Note: CVXPY can handle SOC constraints directly.
Section C — OKS Connection
C1. The OKS controller receives a reference path as a sequence of waypoints $(x_i, y_i, \theta_i)$. It must produce $(v, \omega)$ commands at 10 Hz.
- How would you formulate this as an MPC problem?
- What is the prediction horizon in time if you use $N = 10$ steps?
- Why does the controller need to re-solve the MPC at every timestep (receding horizon)?
- What happens if the QP solver doesn't converge in time?
Answer
1. **MPC Formulation:**
- State: $(x, y, \theta, v, \omega)$ — position, heading, velocities
- Input: $(a, \alpha)$ — linear and angular acceleration commands
- Dynamics: linearized unicycle (or discrete kinematic model)
- Objective: $\sum_{k=0}^{N-1} \|s_k - s_{\text{ref},k}\|^2_Q + \|u_k\|^2_R + \|s_N - s_{\text{ref},N}\|^2_{Q_f}$
- Constraints: velocity bounds, acceleration bounds, (optionally) obstacle margins
2. $N = 10$ at 10 Hz = **1 second** prediction horizon.
3. **Receding horizon** is necessary because:
- The model is imperfect — actual trajectory diverges from predicted
- Disturbances (wheel slip, delays) are not predicted
- New information (updated path, new obstacles) arrives
- Only the first control action is applied; the rest are replanned
- This provides implicit feedback — errors are corrected at the next solve
4. **If the solver doesn't converge:**
- Option 1: Use the last successful solution (stale control — dangerous if sustained)
- Option 2: Apply a safe default (e.g., decelerate, stop)
- Option 3: Use a warm-started partial solution (OSQP can return after fixed iterations)
- OKS likely has a watchdog: if no valid command in $X$ ms → emergency stop
- This is why solve time must be **deterministic** and **bounded** — real-time constraint
C2. The dual variable of the velocity constraint in the MPC tells you the "shadow price" of the speed limit.
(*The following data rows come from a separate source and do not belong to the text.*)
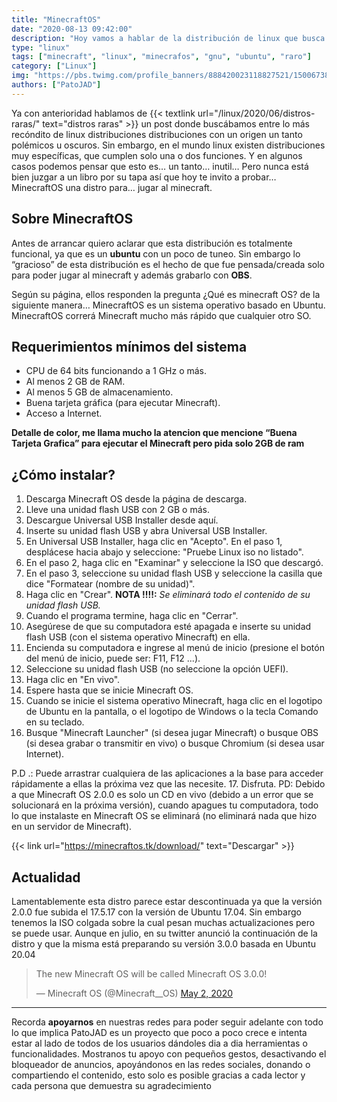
 ```yaml
---
title: "MinecraftOS"
date: "2020-08-13 09:42:00"
description: "Hoy vamos a hablar de la distribución de linux que busca... Que puedas jugar al Minecraft"
type: "linux"
tags: ["minecraft", "linux", "minecrafos", "gnu", "ubuntu", "raro"]
category: ["Linux"]
img: "https://pbs.twimg.com/profile_banners/888420023118827521/1500673899/600x200"
authors: ["PatoJAD"]
---
```




Ya con anterioridad hablamos de {{< textlink url="/linux/2020/06/distros-raras/" text="distros raras" >}} un post donde buscábamos entre lo más recóndito de linux distribuciones distribuciones con un origen un tanto polémicos u oscuros. Sin embargo, en el mundo linux existen distribuciones muy específicas, que cumplen solo una o dos funciones. Y en algunos casos podemos pensar que esto es… un tanto… inutil… Pero nunca está bien juzgar a un libro por su tapa así que hoy te invito a probar… MinecraftOS una distro para… jugar al minecraft.




## Sobre MinecraftOS



Antes de arrancar quiero aclarar que esta distribución es totalmente funcional, ya que es un **ubuntu** con un poco de tuneo. Sin embargo lo “gracioso” de esta distribución es el hecho de que fue pensada/creada solo para poder jugar al minecraft y además grabarlo con **OBS**.

Según su página, ellos responden la pregunta ¿Qué es minecraft OS? de la siguiente manera… MinecraftOS es un sistema operativo basado en Ubuntu. MinecraftOS correrá Minecraft mucho más rápido que cualquier otro SO.




## Requerimientos mínimos del sistema



* CPU de 64 bits funcionando a 1 GHz o más.
* Al menos 2 GB de RAM.
* Al menos 5 GB de almacenamiento.
* Buena tarjeta gráfica (para ejecutar Minecraft).
* Acceso a Internet.



**Detalle de color, me llama mucho la atencion que mencione “Buena Tarjeta Grafica” para ejecutar el Minecraft pero pida solo 2GB de ram**




## ¿Cómo instalar?



1. Descarga Minecraft OS desde la página de descarga.
2. Lleve una unidad flash USB con 2 GB o más.
3. Descargue Universal USB Installer desde aquí.
4. Inserte su unidad flash USB y abra Universal USB Installer.
5. En Universal USB Installer, haga clic en "Acepto". En el paso 1, desplácese hacia abajo y seleccione: "Pruebe Linux iso no listado".
6. En el paso 2, haga clic en "Examinar" y seleccione la ISO que descargó.
7. En el paso 3, seleccione su unidad flash USB y seleccione la casilla que dice "Formatear (nombre de su unidad)".
8. Haga clic en "Crear". **NOTA !!!!:** *Se eliminará todo el contenido de su unidad flash USB.*
9. Cuando el programa termine, haga clic en "Cerrar".
10. Asegúrese de que su computadora esté apagada e inserte su unidad flash USB (con el sistema operativo Minecraft) en ella.
11. Encienda su computadora e ingrese al menú de inicio (presione el botón del menú de inicio, puede ser: F11, F12 ...).
12. Seleccione su unidad flash USB (no seleccione la opción UEFI).
13. Haga clic en "En vivo".
14. Espere hasta que se inicie Minecraft OS.
15. Cuando se inicie el sistema operativo Minecraft, haga clic en el logotipo de Ubuntu en la pantalla, o el logotipo de Windows o la tecla Comando en su teclado.
16. Busque "Minecraft Launcher" (si desea jugar Minecraft) o busque OBS (si desea grabar o transmitir en vivo) o busque Chromium (si desea usar Internet).



P.D .: Puede arrastrar cualquiera de las aplicaciones a la base para acceder rápidamente a ellas la próxima vez que las necesite. 17. Disfruta. PD: Debido a que Minecraft OS 2.0.0 es solo un CD en vivo (debido a un error que se solucionará en la próxima versión), cuando apagues tu computadora, todo lo que instalaste en Minecraft OS se eliminará (no eliminará nada que hizo en un servidor de Minecraft).


{{< link url="https://minecraftos.tk/download/" text="Descargar" >}}



## Actualidad



Lamentablemente esta distro parece estar descontinuada ya que la versión 2.0.0 fue subida el 17.5.17 con la versión de Ubuntu 17.04. Sin embargo tenemos la ISO colgada sobre la cual pesan muchas actualizaciones pero se puede usar. Aunque en julio, en su twitter anunció la continuación de la distro y que la misma está preparando su versión 3.0.0 basada en Ubuntu 20.04



<blockquote class="twitter-tweet" data-theme="dark"><p lang="en" dir="ltr">The new Minecraft OS will be called Minecraft OS 3.0.0!</p>&mdash; Minecraft OS (@Minecraft__OS) <a href="https://twitter.com/Minecraft__OS/status/1256699168053133312?ref_src=twsrc%5Etfw">May 2, 2020</a></blockquote> <script async src="https://platform.twitter.com/widgets.js" charset="utf-8"></script>



---



Recorda **apoyarnos** en nuestras redes para poder seguir adelante con todo lo que implica PatoJAD es un proyecto que poco a poco crece e intenta estar al lado de todos de los usuarios dándoles dia a dia herramientas o funcionalidades. Mostranos tu apoyo con pequeños gestos, desactivando el bloqueador de anuncios, apoyándonos en las redes sociales, donando o compartiendo el contenido, esto solo es posible gracias a cada lector y cada persona que demuestra su agradecimiento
In what real OKS scenario would this information be useful?
Answer
**Scenario: Dynamic speed zones in the warehouse.**
Different areas have different speed limits (near humans: 0.3 m/s, open aisles: 1.0 m/s). If the dual variable of the speed constraint is large in a particular zone, it means:
- The robot is being significantly slowed down by that constraint
- Relaxing the speed limit there would substantially improve throughput
**Practical use:**
- Fleet optimization can identify bottleneck zones where speed limits are too conservative
- Safety analysis: large dual variables mean the robot is "pushing against" the limit — if the limit were suddenly removed (software bug), the robot would immediately accelerate
- Warehouse layout optimization: if a speed zone has consistently high dual variables, consider redesigning the zone (wider aisle, better visibility) to allow higher speeds safely
This connects optimization theory to real operational decisions.